Ah, gitar? Gitar juga berarti musik, aku benci musik, sangat benci, karena musik yang membuatku kehilangan suaraku. Jika bertanya kenapa. Maka aku akan menceritakan dengan sedikit penyesalan.
Sejak kecil, aku bercita-cita sebagai penyanyi. Ayah dan Bunda selalu mendekatkanku pada musik, aku mulai sering bernyanyi. Hingga hari buruk itu tiba, disaat aku menggunakan nada tinggi, dan suaraku tidak bisa mencapainya. Pita suaraku putus. Walau aku beruntung, pendengaranku tidak diambil juga. Sejak saat itu, aku benci musik, sangat benci. Hingga aku terus menutup telinga saat mendengar sebuah lagu teralun manis.
Kembali aku melihat Mario, dia mengambil gitar berwarna coklat yang ada disampingnya, kemudian mulai memetiknya. Reflek aku menutup kedua telingaku. Aku mohon, jangan bermain musik, karena itu sama saja membuatku kembali terluka dan membuka luka lama. Trauma, mungkin iya. Sekarang, separuh hatiku meminta pergi dari sini secepatnya, tapi separuh hatiku yang lain meminta bertahan, Karena kabur berarti ketahuan.
Lamat-lamat aku masih mendengar suara baritone Mario yang sangat bagus. Lagu Kasih Putih dari Glen Fredly dibawakannya dengan sangat apik. Membuatku terperangah dan menurunkan tangan dari kedua telingaku.
Biarkanlah ku rasakan, hangatnya sentuhan kasihmu, bawa daku, penuhiku, berilah diriku, kasih putih dihatiku.”
Seperti sihir kasat mata, entah kenapa rasa benciku terhadap musik, berkurang dengan sangat banyak, namun, aku sedikit nyeri, bukankah itu lagu untuk orang yang sedang jatuh cinta? Apa mungkin Mario sedang jatuh cinta? Jika iya. Sudah pasti cintaku ini, bertepuk sebelah tangan.
Sakit, apa ini rasanya patah hati? Rasanya seperti sebuah tablet yang sedang digerus didalam mortir, dan sangat sakit bila stampher menumbuknya dengan keras, seperti hatiku yang utuh, kini telah menjadi pulvis baru saja.

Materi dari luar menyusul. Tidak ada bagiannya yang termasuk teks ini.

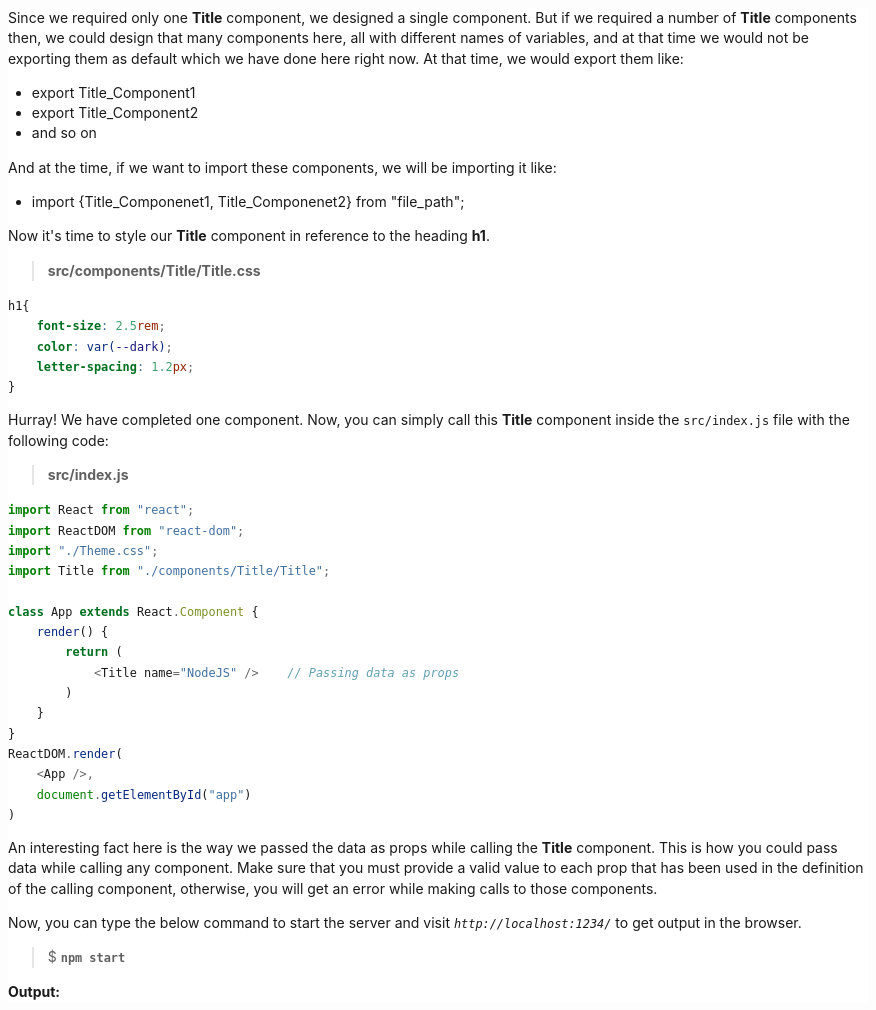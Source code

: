 Since we required only one __Title__ component, we designed a single component. But if we required a number of __Title__ components then, we could design that many components here, all with different names of variables, and at that time we would not be exporting them as default which we have done here right now. At that time, we would export them like:

- export Title_Component1
- export Title_Component2
- and so on

And at the time, if we want to import these components, we will be importing it like:
- import {Title_Componenet1, Title_Componenet2} from "file_path";

Now it's time to style our __Title__ component in reference to the heading __h1__.

> **src/components/Title/Title.css**

```css
h1{
    font-size: 2.5rem;
    color: var(--dark);
    letter-spacing: 1.2px;
}
```
Hurray! We have completed one component. Now, you can simply call this __Title__ component inside the `src/index.js` file with the following code:
> **src/index.js**

```js
import React from "react";
import ReactDOM from "react-dom";
import "./Theme.css";
import Title from "./components/Title/Title";

class App extends React.Component {
    render() {
        return (
            <Title name="NodeJS" />    // Passing data as props
        )
    }
}
ReactDOM.render(
    <App />,
    document.getElementById("app")
)
```
An interesting fact here is the way we passed the data as props while calling the __Title__ component. This is how you could pass data while calling any component. Make sure that you must provide a valid value to each prop that has been used in the definition of the calling component, otherwise, you will get an error while making calls to those components.

Now, you can type the below command to start the server and visit _`http://localhost:1234/`_ to get output in the browser.

> $ **`npm start`**

**Output:**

Tapi, memang aku yang pengecut, karena aku hanya mengaguminya dari jauh. Mengaguminya diam-diam, tidak berani bertegur sapa dengannya, jika punya nyali besarpun, aku tidak tahu caranya berkenalan dengannya, karena aku tidak memiliki suara.
Setitik air mata, jatuh dari pelupuk mataku. Aku selalu dianggap rendah, hanya karena aku berbeda dari orang kebanyakan. Sekarang, aku hanya seperti punduk yang merindukan bulan. Karena hidupku selalu menyedihkan.

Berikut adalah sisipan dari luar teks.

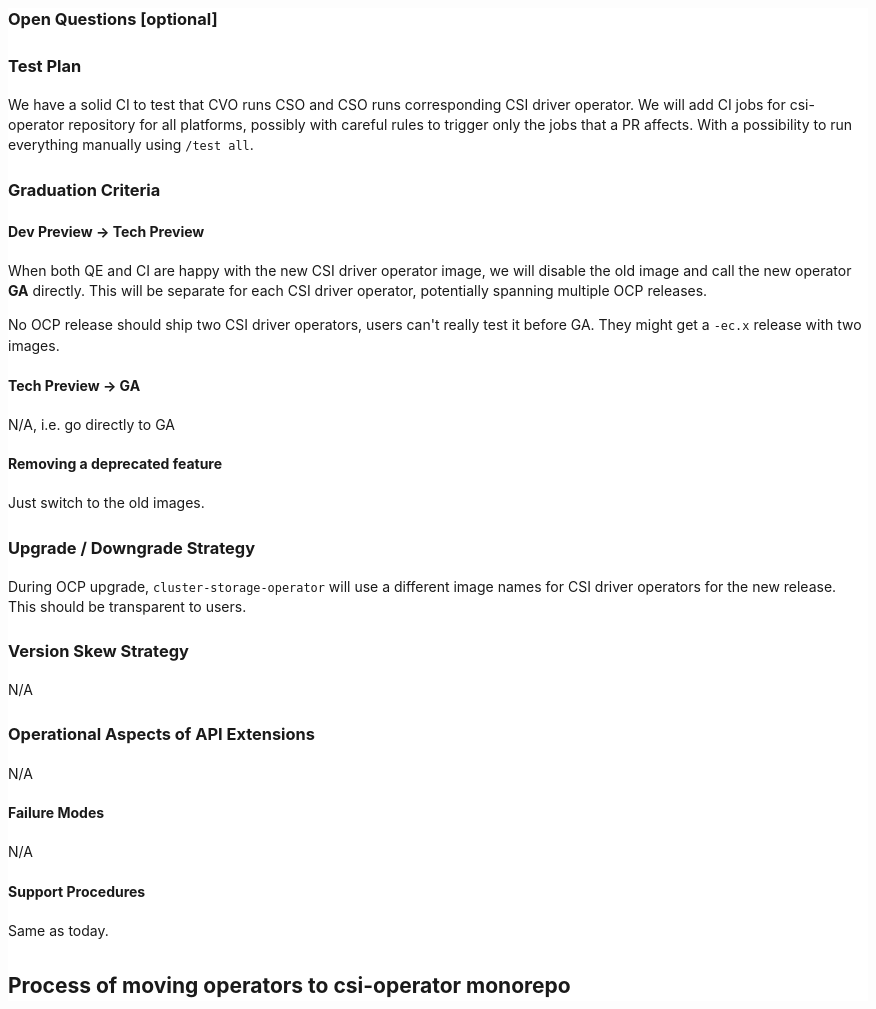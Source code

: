 ### Open Questions [optional]

### Test Plan

We have a solid CI to test that CVO runs CSO and CSO runs corresponding CSI driver operator.
We will add CI jobs for csi-operator repository for all platforms, possibly with careful rules to trigger only the jobs
that a PR affects. With a possibility to run everything manually using `/test all`. 

### Graduation Criteria

#### Dev Preview -> Tech Preview

When both QE and CI are happy with the new CSI driver operator image, we will disable the old image and call the new
operator **GA** directly. This will be separate for each CSI driver operator, potentially spanning multiple OCP releases.

No OCP release should ship two CSI driver operators, users can't really test it before GA. They might get a `-ec.x`
release with two images.

#### Tech Preview -> GA

N/A, i.e. go directly to GA

#### Removing a deprecated feature

Just switch to the old images.

### Upgrade / Downgrade Strategy

During OCP upgrade, `cluster-storage-operator` will use a different image names for CSI driver operators for the new
release. This should be transparent to users.

### Version Skew Strategy

N/A

### Operational Aspects of API Extensions

N/A

#### Failure Modes

N/A

#### Support Procedures

Same as today.

## Process of moving operators to csi-operator monorepo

Seiring selesainya permainan gitar Mario, pemuda itu berdiri. menatap langit senja yang tersisa. Sambil kembali memasang headphone-nya. Dan menjijing gitar yang telah dibungkus tas dipunggung tegap miliknya. Kini, kembali berbalik membelakangi matahari, hingga yang aku lihat saat ini hanya siluetnya yang tampan. Begitu memesona, hingga aku lupa caranya bernafas.

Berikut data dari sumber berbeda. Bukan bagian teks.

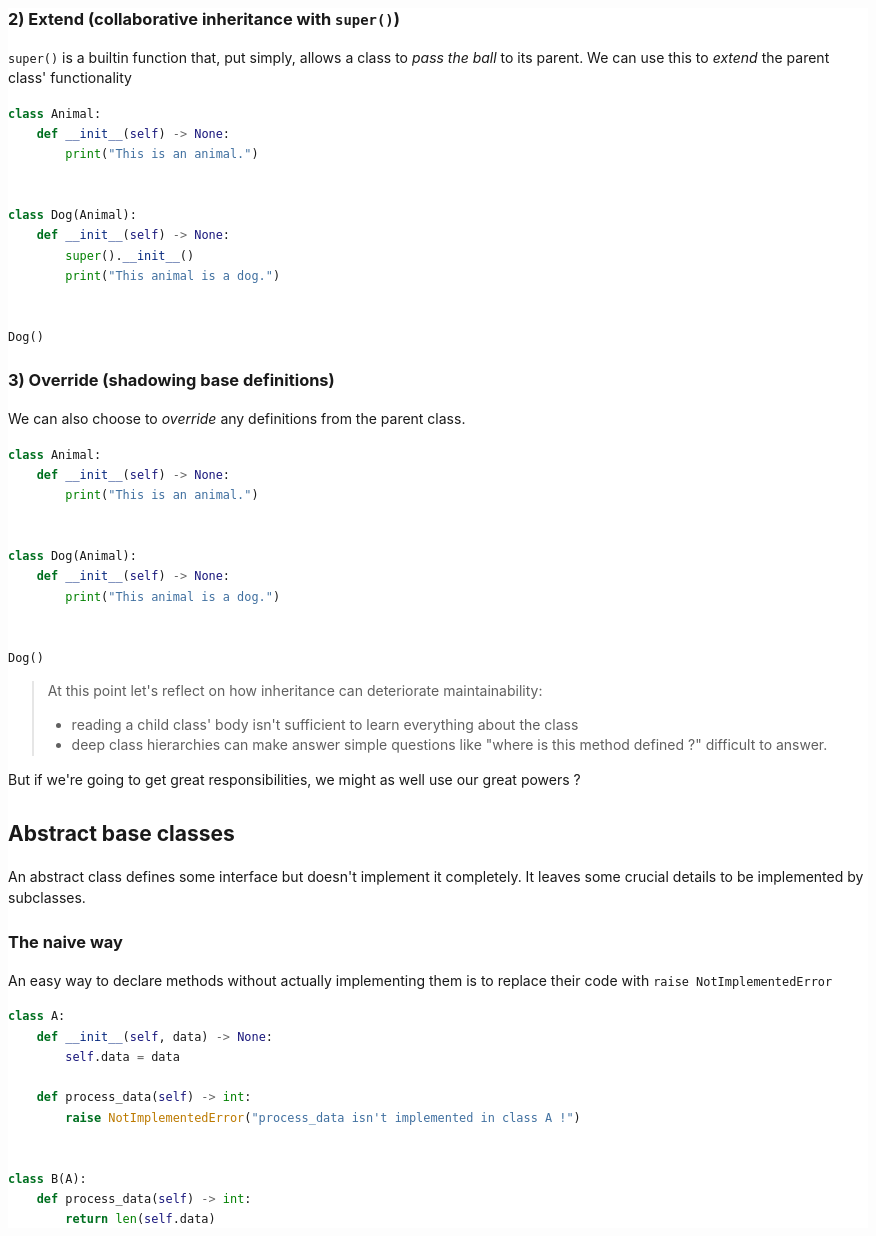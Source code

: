 
### 2) Extend (collaborative inheritance with `super()`)
`super()` is a builtin function that, put simply, allows a class to *pass the ball* to its parent. We can use this to *extend* the parent class' functionality

```python
class Animal:
    def __init__(self) -> None:
        print("This is an animal.")


class Dog(Animal):
    def __init__(self) -> None:
        super().__init__()
        print("This animal is a dog.")


Dog()
```

### 3) Override (shadowing base definitions)
We can also choose to *override* any definitions from the parent class.
```python
class Animal:
    def __init__(self) -> None:
        print("This is an animal.")


class Dog(Animal):
    def __init__(self) -> None:
        print("This animal is a dog.")


Dog()
```

>At this point let's reflect on how inheritance can deteriorate maintainability:
> - reading a child class' body isn't sufficient to learn everything about the class
> - deep class hierarchies can make answer simple questions like "where is this method defined ?" difficult to answer.

But if we're going to get great responsibilities, we might as well use our great powers ?

## Abstract base classes
An abstract class defines some interface but doesn't implement it completely. It leaves some crucial details to be implemented by subclasses.

### The naive way

An easy way to declare methods without actually implementing them is to replace their code with `raise NotImplementedError`

```python
class A:
    def __init__(self, data) -> None:
        self.data = data

    def process_data(self) -> int:
        raise NotImplementedError("process_data isn't implemented in class A !")


class B(A):
    def process_data(self) -> int:
        return len(self.data)
```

Mario kembali berjalan ke arahku, dan dengan spontan, aku berbalik badan dan menggengam lembaran sketsaku erat. Menunduk dan terus merunduk, hingga aku merasakan dia telah lewat disampingku, dan tidak sedetikpun melirik kepadaku.
Saat aku yakin, Mario telah pergi dari sini, aku juga meninggalkan tempat ini, sambil membayangkan siluet Mario yang akan aku lukis malam ini.
*
Dengan modal nekat, dan tidak peduli dengan air mata yang telah tumpah kemarin, aku masih saja suka memandang Mario dari jauh, mungkin bagi yang penglihatanya sedang bermasalah karena cinta sepertiku, siluet yang notabennya berwarna hitam, dan sama sekali tidak melihatkan wajah akan dianggap tampan.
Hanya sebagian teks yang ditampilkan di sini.